Lembremos ainda que a existência ou não de Democracia nada tem haver com ação repressiva do Estado. Um Estado tende a ser mais, ou menos repressivo, de acordo seus pilares fundantes, e da relação com seus cidadãos.
Pôr a Desigualdade como centro da crítica ao Capitalismo é algo corriqueiro e até mesmo u exercício que facilita a desvalorização do capitalismo. Porém é preciso lembrar que não foi este sistema que gerou a desigualdade, haja vista desde o surgimento do Estado (não o estado moderno seiscentista) a desigualdade está presente na sociedade, inclusive no Estado socialista, ou vai dizer que a “casta de iluminados” soviética, cubana, norte-coreana também passa (ou) por privações? O capitalismo, como sistema de produção, é bem sucedido. Talvez o que precise seja exatamente a expansão dos valores capitalistas-liberais-burgueses pelo mundo afora, principalmente a filosofia liberal. E que a intervenção estatal seja para proporcionar uma maior participação dos seus cidadãos na trama, seja individualmente, ou através da sociedade civil organizada. Não precisamos de um Estado assistencialista, tutor, limitador, ou pretenso salvador. Precisamos de oportunidades e multiplicidade de escolhas.

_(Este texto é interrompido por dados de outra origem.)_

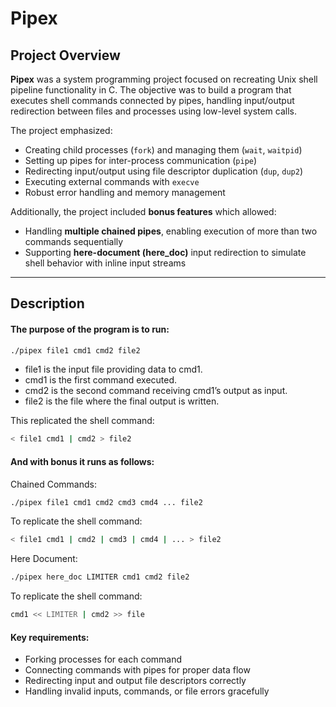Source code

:# Pipex

## Project Overview

**Pipex** was a system programming project focused on recreating Unix shell pipeline functionality in C. The objective was to build a program that executes shell commands connected by pipes, handling input/output redirection between files and processes using low-level system calls.

The project emphasized:
- Creating child processes (`fork`) and managing them (`wait`, `waitpid`)
- Setting up pipes for inter-process communication (`pipe`)
- Redirecting input/output using file descriptor duplication (`dup`, `dup2`)
- Executing external commands with `execve`
- Robust error handling and memory management

Additionally, the project included **bonus features** which allowed:
- Handling **multiple chained pipes**, enabling execution of more than two commands sequentially
- Supporting **here-document (here_doc)** input redirection to simulate shell behavior with inline input streams

---

## Description

#### The purpose of the program is to run:
```bash
./pipex file1 cmd1 cmd2 file2
```
- file1 is the input file providing data to cmd1.
- cmd1 is the first command executed.
- cmd2 is the second command receiving cmd1’s output as input.
- file2 is the file where the final output is written.

This replicated the shell command:
```bash
< file1 cmd1 | cmd2 > file2
```

#### And with bonus it runs as follows:
Chained Commands:
```bash
./pipex file1 cmd1 cmd2 cmd3 cmd4 ... file2
```
To replicate the shell command:
```bash
< file1 cmd1 | cmd2 | cmd3 | cmd4 | ... > file2
```
Here Document:
```bash
./pipex here_doc LIMITER cmd1 cmd2 file2
```
To replicate the shell command:
```bash
cmd1 << LIMITER | cmd2 >> file
```

#### Key requirements:
- Forking processes for each command
- Connecting commands with pipes for proper data flow
- Redirecting input and output file descriptors correctly
- Handling invalid inputs, commands, or file errors gracefully
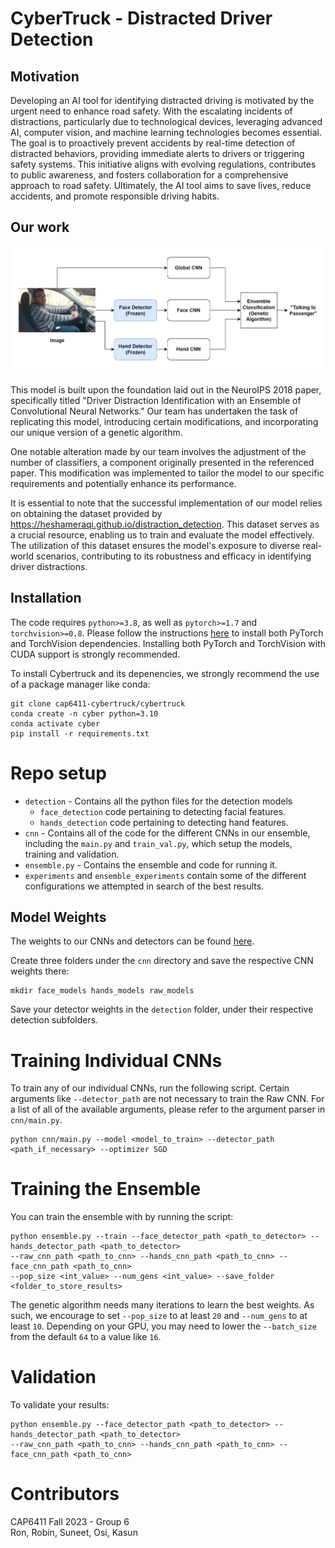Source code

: 
# CyberTruck - Distracted Driver Detection

## Motivation

Developing an AI tool for identifying distracted driving is motivated by the urgent need to enhance road safety. With the escalating incidents of distractions, particularly due to technological devices, leveraging advanced AI, computer vision, and machine learning technologies becomes essential. The goal is to proactively prevent accidents by real-time detection of distracted behaviors, providing immediate alerts to drivers or triggering safety systems. This initiative aligns with evolving regulations, contributes to public awareness, and fosters collaboration for a comprehensive approach to road safety. Ultimately, the AI tool aims to save lives, reduce accidents, and promote responsible driving habits.

## Our work

![Model Architecture](assets/model.png)

This model is built upon the foundation laid out in the NeuroIPS 2018 paper, specifically titled "Driver Distraction Identification with an Ensemble of Convolutional Neural Networks." Our team has undertaken the task of replicating this model, introducing certain modifications, and incorporating our unique version of a genetic algorithm.

One notable alteration made by our team involves the adjustment of the number of classifiers, a component originally presented in the referenced paper. This modification was implemented to tailor the model to our specific requirements and potentially enhance its performance.

It is essential to note that the successful implementation of our model relies on obtaining the dataset provided by https://heshameraqi.github.io/distraction_detection. This dataset serves as a crucial resource, enabling us to train and evaluate the model effectively. The utilization of this dataset ensures the model's exposure to diverse real-world scenarios, contributing to its robustness and efficacy in identifying driver distractions.

## Installation

The code requires `python>=3.8`, as well as `pytorch>=1.7` and `torchvision>=0.8`. Please follow the instructions [here](https://pytorch.org/get-started/locally/) to install both PyTorch and TorchVision dependencies. Installing both PyTorch and TorchVision with CUDA support is strongly recommended.

To install Cybertruck and its depenencies, we strongly recommend the use of a package manager like conda:

```
git clone cap6411-cybertruck/cybertruck
conda create -n cyber python=3.10
conda activate cyber
pip install -r requirements.txt
```
# Repo setup

- `detection` - Contains all the python files for the detection models
  - `face_detection` code pertaining to detecting facial features.
  - `hands_detection` code pertaining to detecting hand features.
- `cnn` - Contains all of the code for the different CNNs in our ensemble, including the ``main.py`` and ``train_val.py``, which setup the models, training and validation.
- `ensemble.py` - Contains the ensemble and code for running it.
- `experiments` and `ensemble_experiments` contain some of the different configurations we attempted in search of the best results.

## Model Weights
The weights to our CNNs and detectors can be found [here](https://drive.google.com/drive/folders/1MagVo90UdXyrd3A_9Ait3j8vE531fe-9?usp=sharing).

Create three folders under the ``cnn`` directory and save the respective CNN weights there:

```
mkdir face_models hands_models raw_models
```

Save your detector weights in the ``detection`` folder, under their respective detection subfolders.



# Training Individual CNNs

To train any of our individual CNNs, run the following script. Certain arguments like ``--detector_path`` are not necessary to train the Raw CNN. For a list of all of the available arguments, please refer to the argument parser in ``cnn/main.py``.

```
python cnn/main.py --model <model_to_train> --detector_path <path_if_necessary> --optimizer SGD
```

# Training the Ensemble

You can train the ensemble with by running the script:

```
python ensemble.py --train --face_detector_path <path_to_detector> --hands_detector_path <path_to_detector> 
--raw_cnn_path <path_to_cnn> --hands_cnn_path <path_to_cnn> --face_cnn_path <path_to_cnn>
--pop_size <int_value> --num_gens <int_value> --save_folder <folder_to_store_results>
```

The genetic algorithm needs many iterations to learn the best weights. As such, we encourage to set ``--pop_size`` to at least ``20`` and ``--num_gens`` to at least ``10``. Depending on your GPU, you may need to lower the ``--batch_size`` from the default ``64`` to a value like ``16``. 

# Validation

To validate your results:

```
python ensemble.py --face_detector_path <path_to_detector> --hands_detector_path <path_to_detector> 
--raw_cnn_path <path_to_cnn> --hands_cnn_path <path_to_cnn> --face_cnn_path <path_to_cnn>
```


# Contributors

CAP6411 Fall 2023 - Group 6   
Ron, Robin, Suneet, Osi, Kasun

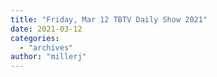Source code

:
 ```yaml
---
title: "Friday, Mar 12 TBTV Daily Show 2021"
date: 2021-03-12
categories: 
  - "archives"
author: "millerj"
---
```



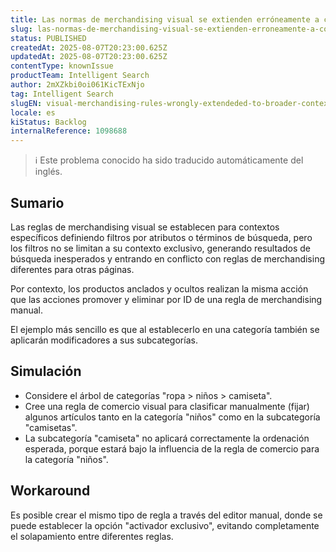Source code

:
 ```yaml
---
title: Las normas de merchandising visual se extienden erróneamente a contextos más amplios
slug: las-normas-de-merchandising-visual-se-extienden-erroneamente-a-contextos-mas-amplios
status: PUBLISHED
createdAt: 2025-08-07T20:23:00.625Z
updatedAt: 2025-08-07T20:23:00.625Z
contentType: knownIssue
productTeam: Intelligent Search
author: 2mXZkbi0oi061KicTExNjo
tag: Intelligent Search
slugEN: visual-merchandising-rules-wrongly-extendeded-to-broader-contexts
locale: es
kiStatus: Backlog
internalReference: 1098688
---
```


>ℹ️ Este problema conocido ha sido traducido automáticamente del inglés.

## Sumario


Las reglas de merchandising visual se establecen para contextos específicos definiendo filtros por atributos o términos de búsqueda, pero los filtros no se limitan a su contexto exclusivo, generando resultados de búsqueda inesperados y entrando en conflicto con reglas de merchandising diferentes para otras páginas.

Por contexto, los productos anclados y ocultos realizan la misma acción que las acciones promover y eliminar por ID de una regla de merchandising manual.

El ejemplo más sencillo es que al establecerlo en una categoría también se aplicarán modificadores a sus subcategorías.

## Simulación



- Considere el árbol de categorías "ropa > niños > camiseta".
- Cree una regla de comercio visual para clasificar manualmente (fijar) algunos artículos tanto en la categoría "niños" como en la subcategoría "camisetas".
- La subcategoría "camiseta" no aplicará correctamente la ordenación esperada, porque estará bajo la influencia de la regla de comercio para la categoría "niños".

## Workaround


Es posible crear el mismo tipo de regla a través del editor manual, donde se puede establecer la opción "activador exclusivo", evitando completamente el solapamiento entre diferentes reglas.


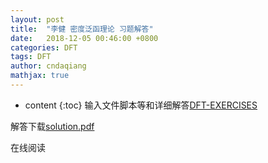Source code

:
 ```yaml
---
layout: post
title:  "李健 密度泛函理论 习题解答"
date:   2018-12-05 00:46:00 +0800
categories: DFT
tags: DFT
author: cndaqiang
mathjax: true
---
```

* content
{:toc}
输入文件脚本等和详细解答[DFT-EXERCISES](https://github.com/cndaqiang/DFT-EXERCISES)	





解答下载[solution.pdf](/doc/2018/12/solution.pdf)

在线阅读
<div>
<script>
PDFObject.embed("/doc/2018/12/solution.pdf");
</script> 
</div>


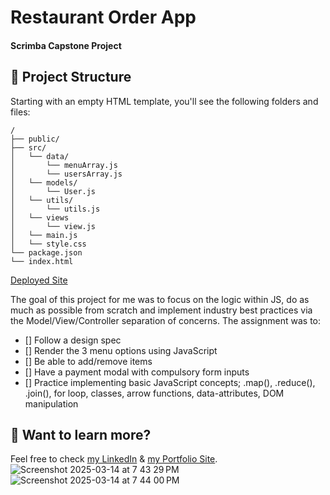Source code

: # Restaurant Order App
#### Scrimba Capstone Project

## 🚀 Project Structure

Starting with an empty HTML template, you'll see the following folders and files:

```text
/
├── public/
├── src/
│   └── data/
│       └── menuArray.js
│       └── usersArray.js
│   └── models/
│       └── User.js
│   └── utils/
│       └── utils.js
│   └── views
│       └── view.js
│   └── main.js
│   └── style.css
└── package.json
└── index.html
```
[Deployed Site](https://ethan-restaurant-app.netlify.app/)

The goal of this project for me was to focus on the logic within JS, do as much as possible from scratch and implement industry best practices via the Model/View/Controller separation of concerns.
The assignment was to:
- [] Follow a design spec
- [] Render the 3 menu options using JavaScript
- [] Be able to add/remove items
- [] Have a payment modal with compulsory form inputs
- [] Practice implementing basic JavaScript concepts; .map(), .reduce(), .join(), for loop, classes, arrow functions, data-attributes, DOM manipulation

## 👀 Want to learn more?

Feel free to check [my LinkedIn](https://www.linkedin.com/in/ethan-anderson-3aa4a816/) & [my Portfolio Site](http://ethananderson.net).
![Screenshot 2025-03-14 at 7 43 29 PM](https://github.com/user-attachments/assets/9bffd3d4-b7ff-47fa-b847-a631e8b9abf1)![Screenshot 2025-03-14 at 7 44 00 PM](https://github.com/user-attachments/assets/1e04806b-1b40-466e-ad2f-bb1d2b76fbf5)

Da mesma forma, justificar o fracasso econômico de alguns países africanos, asiáticos, latinos na Colonização, Imperialismo, Neocolonialismo é muito confortável, além de eximir os dirigentes destes países da responsabilidade pela política social e econômica que fizeram ou fazem. Quem sabe o grande inimigo da sociedade seja o Estado centralizador e ineficiente, e não o Capitalismo.

Ainda assim, por mais que um liberal encontre um cenário ideal, certamente este cenário não satisfará a todos, pois não podemos ter tudo o que queremos, assim como existem pessoas que não querem “tudo”.